Crimes against another person include homicide and sexual assault, Beheim explained. The statute makes the registration system confidential so the information contained in it may not be accessed by the public.
Short Tandem Repeat does not allow labs to access information such as whether people have susceptibility to cancer, Beheim said. ``And it's illegal to use this method for anything but law enforcement -- not for insurance, or job applications.''
The registration system stores DNA analyses by code numbers only, he added, not by names.

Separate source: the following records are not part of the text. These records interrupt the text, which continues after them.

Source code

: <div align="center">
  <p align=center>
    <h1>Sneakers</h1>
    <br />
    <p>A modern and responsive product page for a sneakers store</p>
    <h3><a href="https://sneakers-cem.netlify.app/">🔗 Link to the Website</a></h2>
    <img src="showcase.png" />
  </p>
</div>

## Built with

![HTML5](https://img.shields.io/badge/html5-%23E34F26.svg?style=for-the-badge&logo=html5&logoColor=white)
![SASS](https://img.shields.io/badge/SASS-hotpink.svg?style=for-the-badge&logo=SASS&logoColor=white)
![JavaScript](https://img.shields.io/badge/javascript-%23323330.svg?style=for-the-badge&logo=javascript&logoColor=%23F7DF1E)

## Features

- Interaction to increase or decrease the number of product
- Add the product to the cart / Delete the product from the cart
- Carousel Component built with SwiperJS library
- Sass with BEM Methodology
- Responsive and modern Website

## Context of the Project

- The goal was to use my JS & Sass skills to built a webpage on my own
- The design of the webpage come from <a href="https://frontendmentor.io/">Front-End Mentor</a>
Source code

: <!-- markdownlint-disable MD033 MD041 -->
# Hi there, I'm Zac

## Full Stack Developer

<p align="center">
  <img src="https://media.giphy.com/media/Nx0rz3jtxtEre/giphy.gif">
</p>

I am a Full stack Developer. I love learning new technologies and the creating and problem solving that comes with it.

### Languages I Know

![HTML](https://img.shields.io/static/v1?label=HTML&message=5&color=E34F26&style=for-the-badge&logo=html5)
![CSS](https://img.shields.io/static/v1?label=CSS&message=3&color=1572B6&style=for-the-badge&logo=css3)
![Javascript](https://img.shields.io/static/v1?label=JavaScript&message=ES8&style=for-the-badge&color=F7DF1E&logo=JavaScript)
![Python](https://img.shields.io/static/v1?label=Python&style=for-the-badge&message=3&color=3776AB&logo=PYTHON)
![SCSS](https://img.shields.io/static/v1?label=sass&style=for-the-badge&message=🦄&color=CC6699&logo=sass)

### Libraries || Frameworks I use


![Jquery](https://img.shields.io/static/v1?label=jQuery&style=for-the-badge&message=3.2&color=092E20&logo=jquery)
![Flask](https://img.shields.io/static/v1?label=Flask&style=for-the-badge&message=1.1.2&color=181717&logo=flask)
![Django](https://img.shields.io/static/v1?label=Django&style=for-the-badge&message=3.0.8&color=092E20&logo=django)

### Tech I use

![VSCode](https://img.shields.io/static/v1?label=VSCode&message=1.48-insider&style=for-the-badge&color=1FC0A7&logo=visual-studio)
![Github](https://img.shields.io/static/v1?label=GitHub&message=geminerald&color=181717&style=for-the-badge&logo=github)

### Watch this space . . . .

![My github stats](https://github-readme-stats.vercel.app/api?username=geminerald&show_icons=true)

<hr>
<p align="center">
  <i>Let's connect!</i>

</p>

CODIS or Combined DNA Index System is the name for the integrated local, state and national law enforcement system of DNA records. The Web site of the Michigan Department of State Police calls forensic DNA profiling technology ``perhaps the most significant law enforcement tool developed since the introduction of fingerprinting.'' In Michigan, new legislation allowed the collection of DNA samples from both convicted and paroled sex offenders beginning in September 1995. About 2,100 samples are now in the data bank.
``Ultimately, CODIS will link all local and state law enforcement agencies, through their crime labs, to a national system for the sharing of DNA profiles as investigative leads. CODIS promises to be a powerful new tool for the investigation of violent and serial crimes,'' Michigan DSP's Web site states.